_TASK PROMPT_: For this task, copy all of the data below exactly and skip the pictures.

_Data extracted from a collection_:
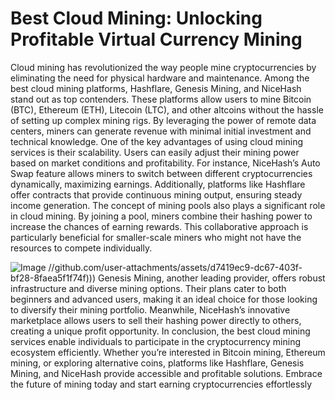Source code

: # Best Cloud Mining: Unlocking Profitable Virtual Currency Mining
Cloud mining has revolutionized the way people mine cryptocurrencies by eliminating the need for physical hardware and maintenance. Among the best cloud mining platforms, Hashflare, Genesis Mining, and NiceHash stand out as top contenders. These platforms allow users to mine Bitcoin (BTC), Ethereum (ETH), Litecoin (LTC), and other altcoins without the hassle of setting up complex mining rigs. By leveraging the power of remote data centers, miners can generate revenue with minimal initial investment and technical knowledge.
One of the key advantages of using cloud mining services is their scalability. Users can easily adjust their mining power based on market conditions and profitability. For instance, NiceHash’s Auto Swap feature allows miners to switch between different cryptocurrencies dynamically, maximizing earnings. Additionally, platforms like Hashflare offer contracts that provide continuous mining output, ensuring steady income generation. 
The concept of mining pools also plays a significant role in cloud mining. By joining a pool, miners combine their hashing power to increase the chances of earning rewards. This collaborative approach is particularly beneficial for smaller-scale miners who might not have the resources to compete individually. 

![Image](https://github.com/user-attachments/assets/d7419ec9-dc67-403f-bf28-8faea5f1f74f)
 //github.com/user-attachments/assets/d7419ec9-dc67-403f-bf28-8faea5f1f74f)))
Genesis Mining, another leading provider, offers robust infrastructure and diverse mining options. Their plans cater to both beginners and advanced users, making it an ideal choice for those looking to diversify their mining portfolio. Meanwhile, NiceHash’s innovative marketplace allows users to sell their hashing power directly to others, creating a unique profit opportunity.
In conclusion, the best cloud mining services enable individuals to participate in the cryptocurrency mining ecosystem efficiently. Whether you’re interested in Bitcoin mining, Ethereum mining, or exploring alternative coins, platforms like Hashflare, Genesis Mining, and NiceHash provide accessible and profitable solutions. Embrace the future of mining today and start earning cryptocurrencies effortlessly
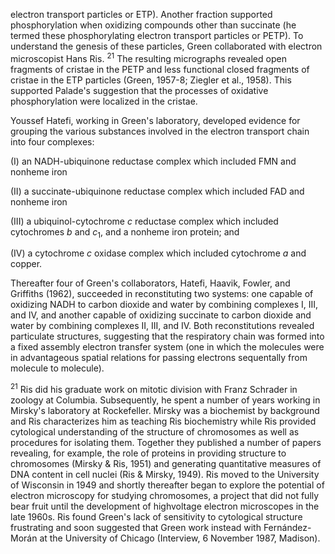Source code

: electron transport particles or ETP). Another fraction supported phosphorylation when oxidizing compounds other than succinate (he termed these phosphorylating electron transport particles or PETP). To understand the genesis of these particles, Green collaborated with electron microscopist Hans Ris. ${ }^{21}$ The resulting micrographs revealed open fragments of cristae in the PETP and less functional closed fragments of cristae in the ETP particles (Green, 1957-8; Ziegler et al., 1958). This supported Palade's suggestion that the processes of oxidative phosphorylation were localized in the cristae.

Youssef Hatefi, working in Green's laboratory, developed evidence for grouping the various substances involved in the electron transport chain into four complexes:

(I) an NADH-ubiquinone reductase complex which included FMN and nonheme iron

(II) a succinate-ubiquinone reductase complex which included FAD and nonheme iron

(III) a ubiquinol-cytochrome $c$ reductase complex which included cytochromes $b$ and $c_{1}$, and a nonheme iron protein; and

(IV) a cytochrome $c$ oxidase complex which included cytochrome $a$ and copper.

Thereafter four of Green's collaborators, Hatefi, Haavik, Fowler, and Griffiths (1962), succeeded in reconstituting two systems: one capable of oxidizing NADH to carbon dioxide and water by combining complexes I, III, and IV, and another capable of oxidizing succinate to carbon dioxide and water by combining complexes II, III, and IV. Both reconstitutions revealed particulate structures, suggesting that the respiratory chain was formed into a fixed assembly electron transfer system (one in which the molecules were in advantageous spatial relations for passing electrons sequentally from molecule to molecule).

${ }^{21}$ Ris did his graduate work on mitotic division with Franz Schrader in zoology at Columbia. Subsequently, he spent a number of years working in Mirsky's laboratory at Rockefeller. Mirsky was a biochemist by background and Ris characterizes him as teaching Ris biochemistry while Ris provided cytological understanding of the structure of chromosomes as well as procedures for isolating them. Together they published a number of papers revealing, for example, the role of proteins in providing structure to chromosomes (Mirsky \& Ris, 1951) and generating quantitative measures of DNA content in cell nuclei (Ris \& Mirsky, 1949). Ris moved to the University of Wisconsin in 1949 and shortly thereafter began to explore the potential of electron microscopy for studying chromosomes, a project that did not fully bear fruit until the development of highvoltage electron microscopes in the late 1960s. Ris found Green's lack of sensitivity to cytological structure frustrating and soon suggested that Green work instead with Fernández-Morán at the University of Chicago (Interview, 6 November 1987, Madison).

_REPLY TO THE TASK_:
Source code

: # Best Cloud Mining: Unlocking Profitable Virtual Currency Mining
Cloud mining has revolutionized the way people mine cryptocurrencies by eliminating the need for physical hardware and maintenance. Among the best cloud mining platforms, Hashflare, Genesis Mining, and NiceHash stand out as top contenders. These platforms allow users to mine Bitcoin (BTC), Ethereum (ETH), Litecoin (LTC), and other altcoins without the hassle of setting up complex mining rigs. By leveraging the power of remote data centers, miners can generate revenue with minimal initial investment and technical knowledge.
One of the key advantages of using cloud mining services is their scalability. Users can easily adjust their mining power based on market conditions and profitability. For instance, NiceHash’s Auto Swap feature allows miners to switch between different cryptocurrencies dynamically, maximizing earnings. Additionally, platforms like Hashflare offer contracts that provide continuous mining output, ensuring steady income generation. 
The concept of mining pools also plays a significant role in cloud mining. By joining a pool, miners combine their hashing power to increase the chances of earning rewards. This collaborative approach is particularly beneficial for smaller-scale miners who might not have the resources to compete individually. 

![Image](https://github.com/user-attachments/assets/d7419ec9-dc67-403f-bf28-8faea5f1f74f)
 //github.com/user-attachments/assets/d7419ec9-dc67-403f-bf28-8faea5f1f74f)))
Genesis Mining, another leading provider, offers robust infrastructure and diverse mining options. Their plans cater to both beginners and advanced users, making it an ideal choice for those looking to diversify their mining portfolio. Meanwhile, NiceHash’s innovative marketplace allows users to sell their hashing power directly to others, creating a unique profit opportunity.
In conclusion, the best cloud mining services enable individuals to participate in the cryptocurrency mining ecosystem efficiently. Whether you’re interested in Bitcoin mining, Ethereum mining, or exploring alternative coins, platforms like Hashflare, Genesis Mining, and NiceHash provide accessible and profitable solutions. Embrace the future of mining today and start earning cryptocurrencies effortlessly
Source code

: electron transport particles or ETP). Another fraction supported phosphorylation when oxidizing compounds other than succinate (he termed these phosphorylating electron transport particles or PETP). To understand the genesis of these particles, Green collaborated with electron microscopist Hans Ris. ${ }^{21}$ The resulting micrographs revealed open fragments of cristae in the PETP and less functional closed fragments of cristae in the ETP particles (Green, 1957-8; Ziegler et al., 1958). This supported Palade's suggestion that the processes of oxidative phosphorylation were localized in the cristae.

Youssef Hatefi, working in Green's laboratory, developed evidence for grouping the various substances involved in the electron transport chain into four complexes:

(I) an NADH-ubiquinone reductase complex which included FMN and nonheme iron

(II) a succinate-ubiquinone reductase complex which included FAD and nonheme iron

(III) a ubiquinol-cytochrome $c$ reductase complex which included cytochromes $b$ and $c_{1}$, and a nonheme iron protein; and

(IV) a cytochrome $c$ oxidase complex which included cytochrome $a$ and copper.

Thereafter four of Green's collaborators, Hatefi, Haavik, Fowler, and Griffiths (1962), succeeded in reconstituting two systems: one capable of oxidizing NADH to carbon dioxide and water by combining complexes I, III, and IV, and another capable of oxidizing succinate to carbon dioxide and water by combining complexes II, III, and IV. Both reconstitutions revealed particulate structures, suggesting that the respiratory chain was formed into a fixed assembly electron transfer system (one in which the molecules were in advantageous spatial relations for passing electrons sequentally from molecule to molecule).

${ }^{21}$ Ris did his graduate work on mitotic division with Franz Schrader in zoology at Columbia. Subsequently, he spent a number of years working in Mirsky's laboratory at Rockefeller. Mirsky was a biochemist by background and Ris characterizes him as teaching Ris biochemistry while Ris provided cytological understanding of the structure of chromosomes as well as procedures for isolating them. Together they published a number of papers revealing, for example, the role of proteins in providing structure to chromosomes (Mirsky \& Ris, 1951) and generating quantitative measures of DNA content in cell nuclei (Ris \& Mirsky, 1949). Ris moved to the University of Wisconsin in 1949 and shortly thereafter began to explore the potential of electron microscopy for studying chromosomes, a project that did not fully bear fruit until the development of highvoltage electron microscopes in the late 1960s. Ris found Green's lack of sensitivity to cytological structure frustrating and soon suggested that Green work instead with Fernández-Morán at the University of Chicago (Interview, 6 November 1987, Madison).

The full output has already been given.